Your instructions>
Write out, word for word, only the lines from the one containing "SocraticBliss(R)" through the final line of the data.

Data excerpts
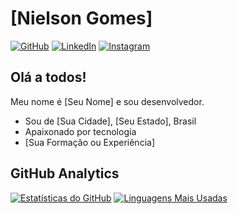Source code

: # [Nielson Gomes]

[![GitHub](https://img.shields.io/badge/GitHub-100000?style=for-the-badge&logo=github&logoColor=white)](https://github.com/[seu-nome-de-usuario]) [![LinkedIn](https://img.shields.io/badge/LinkedIn-0A66C2?style=for-the-badge&logo=linkedin&logoColor=white)](https://www.linkedin.com/in/[seu-perfil-linkedin]) [![Instagram](https://img.shields.io/badge/Instagram-E4405F?style=for-the-badge&logo=instagram&logoColor=white)](https://www.instagram.com/[seu-perfil-instagram])

## Olá a todos!

Meu nome é [Seu Nome] e sou desenvolvedor.

* Sou de [Sua Cidade], [Seu Estado], Brasil
* Apaixonado por tecnologia
* [Sua Formação ou Experiência]

## GitHub Analytics

[![Estatísticas do GitHub](https://github-readme-stats.vercel.app/api?username=[seu-nome-de-usuario]&show_icons=true&theme=dark)](https://github.com/[seu-nome-de-usuario])
[![Linguagens Mais Usadas](https://github-readme-stats.vercel.app/api/top-langs/?username=[seu-nome-de-usuario]&layout=compact&theme=dark)](https://github.com/[seu-nome-de-usuario])
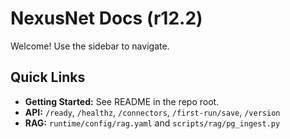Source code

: 
# NexusNet Docs (r12.2)
Welcome! Use the sidebar to navigate.

## Quick Links
- **Getting Started:** See README in the repo root.
- **API:** `/ready`, `/healthz`, `/connectors`, `/first-run/save`, `/version`
- **RAG:** `runtime/config/rag.yaml` and `scripts/rag/pg_ingest.py`
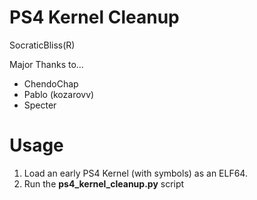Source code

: # PS4 Kernel Cleanup
SocraticBliss(R)

Major Thanks to...
* ChendoChap
* Pablo (kozarovv)
* Specter

# Usage
1) Load an early PS4 Kernel (with symbols) as an ELF64.
2) Run the **ps4_kernel_cleanup.py** script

Solution to this exercise>
SocraticBliss(R)

Major Thanks to...
* ChendoChap
* Pablo (kozarovv)
* Specter

# Usage
1) Load an early PS4 Kernel (with symbols) as an ELF64.
2) Run the **ps4_kernel_cleanup.py** script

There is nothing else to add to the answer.